Em Nova York, o contrato com vencimento em outubro/25 caiu 0,08 cent, ou 0,50%, encerrando o dia cotado a 16,01 cents/lbp. O março/26 recuou 0,09 cent (-0,54%), negociado a 16,66 cents/lbp. Já os contratos para maio/26 e julho/26 também perderam 0,09 cent cada (-0,55%), fechando a 16,41 e 16,34 cents/lbp, respectivamente.

Em Londres, o cenário também foi de queda. O vencimento outubro/25 recuou US$ 1,50 (-0,32%), encerrando a US$ 462,10 por tonelada. O contrato para dezembro/25 cedeu US$ 1,90 (-0,41%), cotado a US$ 456,20 por tonelada. O março/26 teve perda de US$ 2,40 (-0,52%), negociado a US$ 460,00 por tonelada, enquanto o maio/26 caiu US$ 2,30 (-0,50%), a US$ 462,00 por tonelada.

Segundo Jack Scoville, analista da The Price Futures Group, o mercado segue pressionado pelas expectativas de ampla oferta global, alimentadas por condições climáticas favoráveis ao cultivo de cana-de-açúcar e beterraba em diversas regiões produtoras. “A colheita no Centro-Sul do Brasil está mais rápida agora, em meio a condições mais secas. A produção no Centro-Sul do Brasil também tem sido forte”, observou o analista.

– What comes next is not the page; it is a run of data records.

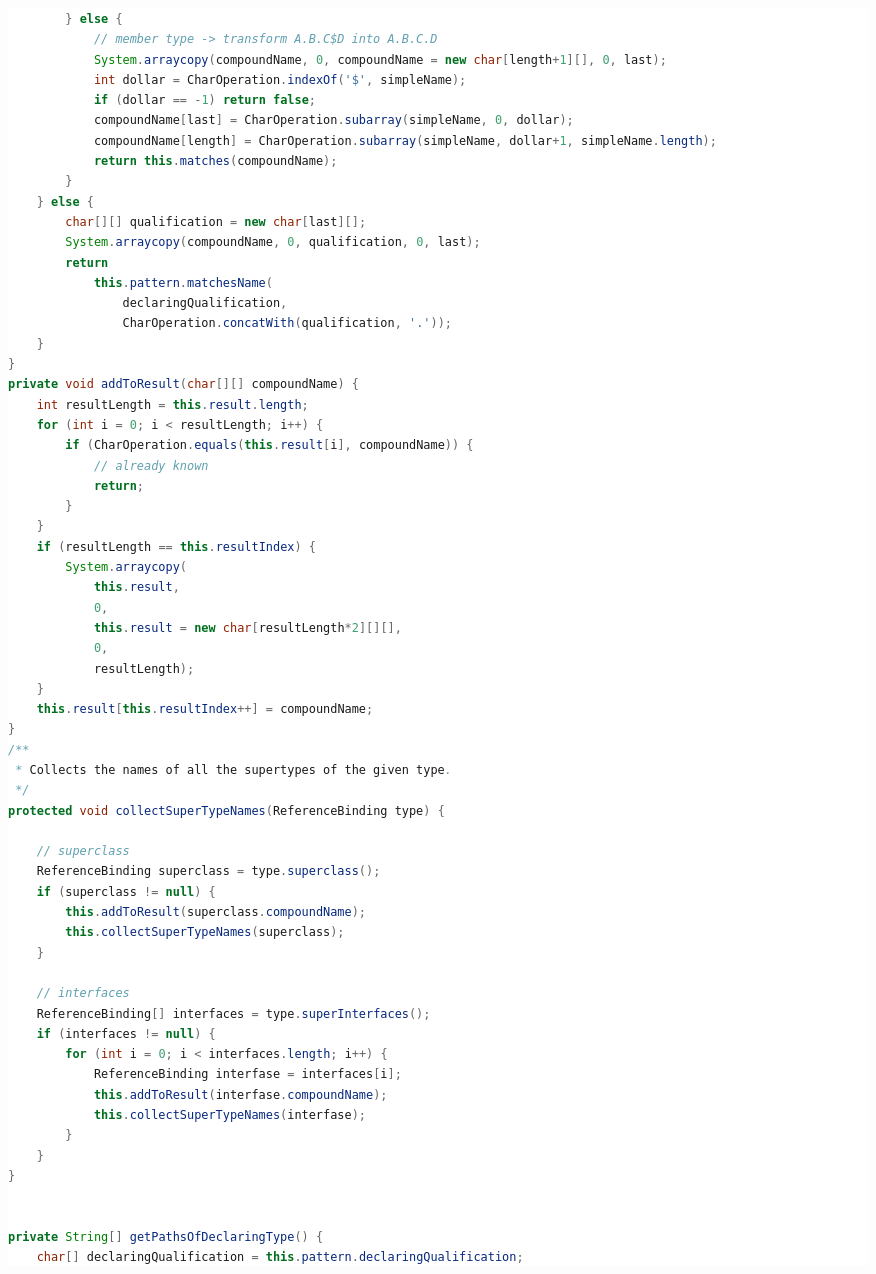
 ```java
		} else {
			// member type -> transform A.B.C$D into A.B.C.D
			System.arraycopy(compoundName, 0, compoundName = new char[length+1][], 0, last);
			int dollar = CharOperation.indexOf('$', simpleName);
			if (dollar == -1) return false;
			compoundName[last] = CharOperation.subarray(simpleName, 0, dollar);
			compoundName[length] = CharOperation.subarray(simpleName, dollar+1, simpleName.length); 
			return this.matches(compoundName);
		}
	} else {
		char[][] qualification = new char[last][];
		System.arraycopy(compoundName, 0, qualification, 0, last);
		return 
			this.pattern.matchesName(
				declaringQualification, 
				CharOperation.concatWith(qualification, '.'));
	}
}
private void addToResult(char[][] compoundName) {
	int resultLength = this.result.length;
	for (int i = 0; i < resultLength; i++) {
		if (CharOperation.equals(this.result[i], compoundName)) {
			// already known
			return;
		}
	}
	if (resultLength == this.resultIndex) {
		System.arraycopy(
			this.result, 
			0, 
			this.result = new char[resultLength*2][][], 
			0, 
			resultLength);
	}
	this.result[this.resultIndex++] = compoundName;
}
/**
 * Collects the names of all the supertypes of the given type.
 */
protected void collectSuperTypeNames(ReferenceBinding type) {

	// superclass
	ReferenceBinding superclass = type.superclass();
	if (superclass != null) {
		this.addToResult(superclass.compoundName);
		this.collectSuperTypeNames(superclass);
	}

	// interfaces
	ReferenceBinding[] interfaces = type.superInterfaces();
	if (interfaces != null) {
		for (int i = 0; i < interfaces.length; i++) {
			ReferenceBinding interfase = interfaces[i];
			this.addToResult(interfase.compoundName);
			this.collectSuperTypeNames(interfase);
		}
	}
}


private String[] getPathsOfDeclaringType() {
	char[] declaringQualification = this.pattern.declaringQualification;
```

Além da oferta brasileira, países como Índia e Tailândia também apresentam boas perspectivas, com o início antecipado da temporada de monções contribuindo para o desenvolvimento das lavouras. Esse cenário reforça a expectativa de suprimentos abundantes, o que limita o avanço dos preços no mercado futuro.